▶ Task brief:
Reproduce all of the records word for word, omitting the pictures.
▬▬▬▬▬▬
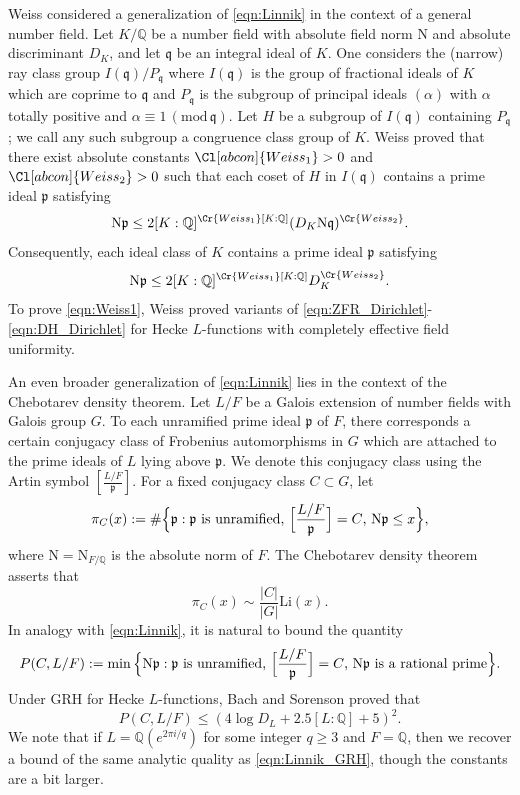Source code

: \documentclass[12pt,psamsfonts]{amsart}
\theoremstyle{definition}
\theoremstyle{remark}
\numberwithin{equation}{section}
\theoremstyle{plain}
\theoremstyle{remark}
\renewcommand{\1}{ {\bf 1}}
\renewcommand{\pmod}[1]{\, (\mathrm{mod} {\, #1})}
\newcommand{\kp}{\mathfrak{p}}
\newcommand{\kq}{\mathfrak{q}}
\newcommand{\Q}{\mathbb{Q}}
\begin{document}
Weiss \cite{Weiss} considered a generalization of \eqref{eqn:Linnik} in the context of a general number field.  Let $K/\Q$ be a number field with absolute field norm $\mathrm{N}$ and absolute discriminant $D_K$, and let $\mathfrak{q}$ be an integral ideal of $K$.  One considers the (narrow) ray class group  $I(\mathfrak{q})/P_{\mathfrak{q}}$ where $I(\mathfrak{q})$ is the group of fractional ideals of $K$ which are coprime to $\mathfrak{q}$ and $P_{\mathfrak{q}}$ is the subgroup of principal ideals $(\alpha)$ with $\alpha$ totally positive and $\alpha \equiv 1 \pmod{\kq}$.  Let $H$ be a subgroup of $I(\kq)$ containing $P_{\kq}$; we call any such subgroup a congruence class group of $K$.  Weiss proved that there exist absolute constants $\Cl[abcon]{Weiss_1}>0$ and $\Cl[abcon]{Weiss_2}>0$ such that each coset of $H$ in $I(\kq)$ contains a prime ideal $\kp$ satisfying
\begin{equation}
\label{eqn:Weiss1}
\mathrm{N}\mathfrak{p}\leq 2[K:\Q]^{\Cr{Weiss_1}[K:\Q]}(D_K\mathrm{N}\mathfrak{q})^{\Cr{Weiss_2}}.
\end{equation}
Consequently, each ideal class of $K$ contains a prime ideal $\mathfrak{p}$ satisfying
\[
\mathrm{N}\mathfrak{p}\leq 2[K:\Q]^{\Cr{Weiss_1}[K:\Q]}D_K^{\Cr{Weiss_2}}.
\]
To prove \eqref{eqn:Weiss1}, Weiss proved variants of \eqref{eqn:ZFR_Dirichlet}-\eqref{eqn:DH_Dirichlet} for Hecke $L$-functions with completely effective field uniformity.

An even broader generalization of \eqref{eqn:Linnik} lies in the context of the Chebotarev density theorem.  Let $L/F$ be a Galois extension of number fields with Galois group $G$.  To each unramified prime ideal $\mathfrak{p}$ of $F$, there corresponds a certain conjugacy class of Frobenius automorphisms in $G$ which are attached to the prime ideals of $L$ lying above $\mathfrak{p}$.  We denote this conjugacy class using the Artin symbol $[\frac{L/F}{\mathfrak{p}}]$.  For a fixed conjugacy class $C\subset G$, let
\[
\pi_C(x):=\#\Big\{\mathfrak{p}:\textup{$\mathfrak{p}$ is unramified, $\Big[\frac{L/F}{\mathfrak{p}}\Big]=C$, $\mathrm{N}\mathfrak{p}\leq x$}\Big\},
\]
where $\mathrm{N}=\mathrm{N}_{F/\mathbb{Q}}$ is the absolute norm of $F$.  The Chebotarev density theorem asserts that
\[
\pi_C(x)\sim\frac{|C|}{|G|}\mathrm{Li}(x).
\]
In analogy with \eqref{eqn:Linnik}, it is natural to bound the quantity
\[
P(C,L/F):=\min \Big\{ \mathrm{N}\mathfrak{p} : \textup{$\mathfrak{p}$ is unramified, $\Big[\frac{L/F}{\mathfrak{p}}\Big]=C$, $\mathrm{N}\mathfrak{p}$ is a rational prime} \Big\}. 
\]
Under GRH for Hecke $L$-functions, Bach and Sorenson \cite{BS} proved that
\begin{equation}
\label{eqn:CDT_GRH}
P(C,L/F)\leq (4\log D_L+2.5 [L:\mathbb{Q}]+5)^2.
\end{equation}
We note that if $L=\mathbb{Q}(e^{2\pi i/q})$ for some integer $q\geq3$ and $F=\mathbb{Q}$, then we recover a bound of the same analytic quality as \eqref{eqn:Linnik_GRH}, though the constants are a bit larger.
\end{document}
▬▬▬▬▬▬
▶ Exercise result:
Source code

: \documentclass[12pt,psamsfonts]{amsart}
\theoremstyle{definition}
\theoremstyle{remark}
\numberwithin{equation}{section}
\theoremstyle{plain}
\theoremstyle{remark}
\renewcommand{\1}{ {\bf 1}}
\renewcommand{\pmod}[1]{\, (\mathrm{mod} {\, #1})}
\newcommand{\kp}{\mathfrak{p}}
\newcommand{\kq}{\mathfrak{q}}
\newcommand{\Q}{\mathbb{Q}}
\begin{document}
Weiss \cite{Weiss} considered a generalization of \eqref{eqn:Linnik} in the context of a general number field.  Let $K/\Q$ be a number field with absolute field norm $\mathrm{N}$ and absolute discriminant $D_K$, and let $\mathfrak{q}$ be an integral ideal of $K$.  One considers the (narrow) ray class group  $I(\mathfrak{q})/P_{\mathfrak{q}}$ where $I(\mathfrak{q})$ is the group of fractional ideals of $K$ which are coprime to $\mathfrak{q}$ and $P_{\mathfrak{q}}$ is the subgroup of principal ideals $(\alpha)$ with $\alpha$ totally positive and $\alpha \equiv 1 \pmod{\kq}$.  Let $H$ be a subgroup of $I(\kq)$ containing $P_{\kq}$; we call any such subgroup a congruence class group of $K$.  Weiss proved that there exist absolute constants $\Cl[abcon]{Weiss_1}>0$ and $\Cl[abcon]{Weiss_2}>0$ such that each coset of $H$ in $I(\kq)$ contains a prime ideal $\kp$ satisfying
\begin{equation}
\label{eqn:Weiss1}
\mathrm{N}\mathfrak{p}\leq 2[K:\Q]^{\Cr{Weiss_1}[K:\Q]}(D_K\mathrm{N}\mathfrak{q})^{\Cr{Weiss_2}}.
\end{equation}
Consequently, each ideal class of $K$ contains a prime ideal $\mathfrak{p}$ satisfying
\[
\mathrm{N}\mathfrak{p}\leq 2[K:\Q]^{\Cr{Weiss_1}[K:\Q]}D_K^{\Cr{Weiss_2}}.
\]
To prove \eqref{eqn:Weiss1}, Weiss proved variants of \eqref{eqn:ZFR_Dirichlet}-\eqref{eqn:DH_Dirichlet} for Hecke $L$-functions with completely effective field uniformity.

An even broader generalization of \eqref{eqn:Linnik} lies in the context of the Chebotarev density theorem.  Let $L/F$ be a Galois extension of number fields with Galois group $G$.  To each unramified prime ideal $\mathfrak{p}$ of $F$, there corresponds a certain conjugacy class of Frobenius automorphisms in $G$ which are attached to the prime ideals of $L$ lying above $\mathfrak{p}$.  We denote this conjugacy class using the Artin symbol $[\frac{L/F}{\mathfrak{p}}]$.  For a fixed conjugacy class $C\subset G$, let
\[
\pi_C(x):=\#\Big\{\mathfrak{p}:\textup{$\mathfrak{p}$ is unramified, $\Big[\frac{L/F}{\mathfrak{p}}\Big]=C$, $\mathrm{N}\mathfrak{p}\leq x$}\Big\},
\]
where $\mathrm{N}=\mathrm{N}_{F/\mathbb{Q}}$ is the absolute norm of $F$.  The Chebotarev density theorem asserts that
\[
\pi_C(x)\sim\frac{|C|}{|G|}\mathrm{Li}(x).
\]
In analogy with \eqref{eqn:Linnik}, it is natural to bound the quantity
\[
P(C,L/F):=\min \Big\{ \mathrm{N}\mathfrak{p} : \textup{$\mathfrak{p}$ is unramified, $\Big[\frac{L/F}{\mathfrak{p}}\Big]=C$, $\mathrm{N}\mathfrak{p}$ is a rational prime} \Big\}. 
\]
Under GRH for Hecke $L$-functions, Bach and Sorenson \cite{BS} proved that
\begin{equation}
\label{eqn:CDT_GRH}
P(C,L/F)\leq (4\log D_L+2.5 [L:\mathbb{Q}]+5)^2.
\end{equation}
We note that if $L=\mathbb{Q}(e^{2\pi i/q})$ for some integer $q\geq3$ and $F=\mathbb{Q}$, then we recover a bound of the same analytic quality as \eqref{eqn:Linnik_GRH}, though the constants are a bit larger.
\end{document}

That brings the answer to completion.